(What is being asked) Each line of the material that mentions the word "模型繫結從查看索引鍵" is to be copied.

(Source records)
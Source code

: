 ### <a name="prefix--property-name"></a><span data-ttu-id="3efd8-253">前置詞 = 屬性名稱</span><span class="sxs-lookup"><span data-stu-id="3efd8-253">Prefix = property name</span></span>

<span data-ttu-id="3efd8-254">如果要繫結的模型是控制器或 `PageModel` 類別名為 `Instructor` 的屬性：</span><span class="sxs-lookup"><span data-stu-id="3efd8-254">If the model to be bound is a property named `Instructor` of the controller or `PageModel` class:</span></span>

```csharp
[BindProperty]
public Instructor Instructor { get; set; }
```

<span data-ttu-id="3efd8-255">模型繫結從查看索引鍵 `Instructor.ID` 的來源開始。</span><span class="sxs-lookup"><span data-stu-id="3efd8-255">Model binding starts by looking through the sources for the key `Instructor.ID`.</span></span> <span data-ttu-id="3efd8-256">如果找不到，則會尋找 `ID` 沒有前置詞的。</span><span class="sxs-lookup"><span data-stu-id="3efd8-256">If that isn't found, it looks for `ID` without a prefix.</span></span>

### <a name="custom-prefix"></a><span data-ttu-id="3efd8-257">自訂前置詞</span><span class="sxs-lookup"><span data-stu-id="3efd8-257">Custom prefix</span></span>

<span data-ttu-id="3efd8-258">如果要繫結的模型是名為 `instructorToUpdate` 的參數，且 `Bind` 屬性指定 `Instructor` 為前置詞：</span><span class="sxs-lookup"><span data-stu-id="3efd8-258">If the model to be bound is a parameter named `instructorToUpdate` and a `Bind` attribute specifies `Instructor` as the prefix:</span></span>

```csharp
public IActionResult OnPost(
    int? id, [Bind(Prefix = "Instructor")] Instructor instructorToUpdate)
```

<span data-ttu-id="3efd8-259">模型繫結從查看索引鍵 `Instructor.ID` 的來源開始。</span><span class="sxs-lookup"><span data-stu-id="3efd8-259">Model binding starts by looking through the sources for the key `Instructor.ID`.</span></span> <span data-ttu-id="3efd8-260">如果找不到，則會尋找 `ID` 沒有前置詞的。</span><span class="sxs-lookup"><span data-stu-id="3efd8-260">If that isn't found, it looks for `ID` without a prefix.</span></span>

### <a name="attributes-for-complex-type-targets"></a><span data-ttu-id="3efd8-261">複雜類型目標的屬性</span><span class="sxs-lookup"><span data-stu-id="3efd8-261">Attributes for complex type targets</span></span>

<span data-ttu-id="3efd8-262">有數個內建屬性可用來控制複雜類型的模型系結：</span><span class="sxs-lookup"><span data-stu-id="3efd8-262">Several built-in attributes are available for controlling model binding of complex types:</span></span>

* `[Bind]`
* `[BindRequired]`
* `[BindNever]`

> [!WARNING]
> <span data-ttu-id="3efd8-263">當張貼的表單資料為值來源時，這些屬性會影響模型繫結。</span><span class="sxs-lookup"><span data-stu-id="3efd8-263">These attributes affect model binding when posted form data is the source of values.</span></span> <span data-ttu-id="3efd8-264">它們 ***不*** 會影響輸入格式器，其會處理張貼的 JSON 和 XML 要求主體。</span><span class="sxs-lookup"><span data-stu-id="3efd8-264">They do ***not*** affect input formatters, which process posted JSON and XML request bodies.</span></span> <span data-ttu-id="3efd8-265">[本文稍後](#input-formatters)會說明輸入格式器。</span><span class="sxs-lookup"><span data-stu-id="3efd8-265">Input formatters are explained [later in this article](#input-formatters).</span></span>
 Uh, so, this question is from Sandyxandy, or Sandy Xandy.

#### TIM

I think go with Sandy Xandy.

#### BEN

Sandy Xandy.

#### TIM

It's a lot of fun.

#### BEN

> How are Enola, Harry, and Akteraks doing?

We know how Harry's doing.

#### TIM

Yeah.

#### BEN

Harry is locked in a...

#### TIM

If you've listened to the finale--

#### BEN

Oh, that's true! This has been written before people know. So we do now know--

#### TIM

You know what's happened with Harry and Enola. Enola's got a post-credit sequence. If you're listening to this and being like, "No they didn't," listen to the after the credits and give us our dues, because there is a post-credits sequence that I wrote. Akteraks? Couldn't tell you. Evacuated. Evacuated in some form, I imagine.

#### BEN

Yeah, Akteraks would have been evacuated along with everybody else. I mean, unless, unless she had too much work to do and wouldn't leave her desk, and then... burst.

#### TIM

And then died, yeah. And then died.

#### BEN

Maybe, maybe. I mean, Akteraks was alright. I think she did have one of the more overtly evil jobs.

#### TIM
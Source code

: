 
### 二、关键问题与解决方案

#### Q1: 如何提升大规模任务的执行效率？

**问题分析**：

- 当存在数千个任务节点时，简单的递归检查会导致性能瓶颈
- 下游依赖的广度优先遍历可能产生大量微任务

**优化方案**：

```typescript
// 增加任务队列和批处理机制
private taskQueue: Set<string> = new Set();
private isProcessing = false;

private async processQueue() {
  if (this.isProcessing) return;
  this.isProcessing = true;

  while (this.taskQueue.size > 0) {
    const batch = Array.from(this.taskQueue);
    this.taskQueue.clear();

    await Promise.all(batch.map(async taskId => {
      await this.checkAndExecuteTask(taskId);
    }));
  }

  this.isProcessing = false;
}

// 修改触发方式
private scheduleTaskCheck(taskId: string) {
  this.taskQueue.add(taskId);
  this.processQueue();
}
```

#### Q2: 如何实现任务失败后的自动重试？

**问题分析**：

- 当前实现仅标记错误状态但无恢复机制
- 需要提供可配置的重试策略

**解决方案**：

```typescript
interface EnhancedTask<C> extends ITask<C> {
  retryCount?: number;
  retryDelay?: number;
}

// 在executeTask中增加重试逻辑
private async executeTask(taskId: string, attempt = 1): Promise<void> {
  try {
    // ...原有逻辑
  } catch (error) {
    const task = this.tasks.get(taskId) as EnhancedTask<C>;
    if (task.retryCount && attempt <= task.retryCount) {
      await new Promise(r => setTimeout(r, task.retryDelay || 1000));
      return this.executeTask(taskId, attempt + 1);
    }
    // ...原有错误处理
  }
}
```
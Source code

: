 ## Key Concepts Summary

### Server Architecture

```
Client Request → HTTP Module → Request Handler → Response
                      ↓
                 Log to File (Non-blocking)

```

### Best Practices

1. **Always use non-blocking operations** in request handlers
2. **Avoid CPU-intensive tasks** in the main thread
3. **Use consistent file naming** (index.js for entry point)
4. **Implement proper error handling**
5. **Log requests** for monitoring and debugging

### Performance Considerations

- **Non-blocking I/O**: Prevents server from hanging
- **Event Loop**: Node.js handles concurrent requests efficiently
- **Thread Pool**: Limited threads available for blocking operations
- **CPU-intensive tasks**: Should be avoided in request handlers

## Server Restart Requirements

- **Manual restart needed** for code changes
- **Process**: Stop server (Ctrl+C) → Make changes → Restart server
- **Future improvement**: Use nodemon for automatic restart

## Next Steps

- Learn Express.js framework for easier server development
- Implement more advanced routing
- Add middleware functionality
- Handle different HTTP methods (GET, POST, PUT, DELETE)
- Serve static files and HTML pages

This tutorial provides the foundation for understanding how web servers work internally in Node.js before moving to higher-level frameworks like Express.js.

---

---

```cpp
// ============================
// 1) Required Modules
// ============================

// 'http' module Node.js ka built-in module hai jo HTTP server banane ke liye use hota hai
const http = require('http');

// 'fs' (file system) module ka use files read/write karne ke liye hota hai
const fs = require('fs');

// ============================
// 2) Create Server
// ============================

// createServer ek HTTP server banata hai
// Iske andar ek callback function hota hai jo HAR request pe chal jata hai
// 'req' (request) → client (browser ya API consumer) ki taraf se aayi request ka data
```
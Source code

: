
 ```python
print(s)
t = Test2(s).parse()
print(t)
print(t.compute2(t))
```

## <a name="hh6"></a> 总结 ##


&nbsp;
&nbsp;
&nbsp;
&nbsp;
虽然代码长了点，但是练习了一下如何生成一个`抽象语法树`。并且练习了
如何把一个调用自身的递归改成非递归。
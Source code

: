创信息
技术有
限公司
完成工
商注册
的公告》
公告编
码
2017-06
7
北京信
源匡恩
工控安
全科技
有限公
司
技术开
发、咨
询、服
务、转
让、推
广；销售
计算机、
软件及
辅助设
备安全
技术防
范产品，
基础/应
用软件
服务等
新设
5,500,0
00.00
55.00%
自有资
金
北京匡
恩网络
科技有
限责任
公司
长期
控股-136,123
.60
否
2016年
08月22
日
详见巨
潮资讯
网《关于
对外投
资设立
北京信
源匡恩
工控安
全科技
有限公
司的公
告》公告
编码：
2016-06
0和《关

(Output for this task)
<span data-ttu-id="3efd8-255">模型繫結從查看索引鍵 `Instructor.ID` 的來源開始。</span><span class="sxs-lookup"><span data-stu-id="3efd8-255">Model binding starts by looking through the sources for the key `Instructor.ID`.</span></span> <span data-ttu-id="3efd8-256">如果找不到，則會尋找 `ID` 沒有前置詞的。</span><span class="sxs-lookup"><span data-stu-id="3efd8-256">If that isn't found, it looks for `ID` without a prefix.</span></span>
<span data-ttu-id="3efd8-259">模型繫結從查看索引鍵 `Instructor.ID` 的來源開始。</span><span class="sxs-lookup"><span data-stu-id="3efd8-259">Model binding starts by looking through the sources for the key `Instructor.ID`.</span></span> <span data-ttu-id="3efd8-260">如果找不到，則會尋找 `ID` 沒有前置詞的。</span><span class="sxs-lookup"><span data-stu-id="3efd8-260">If that isn't found, it looks for `ID` without a prefix.</span></span>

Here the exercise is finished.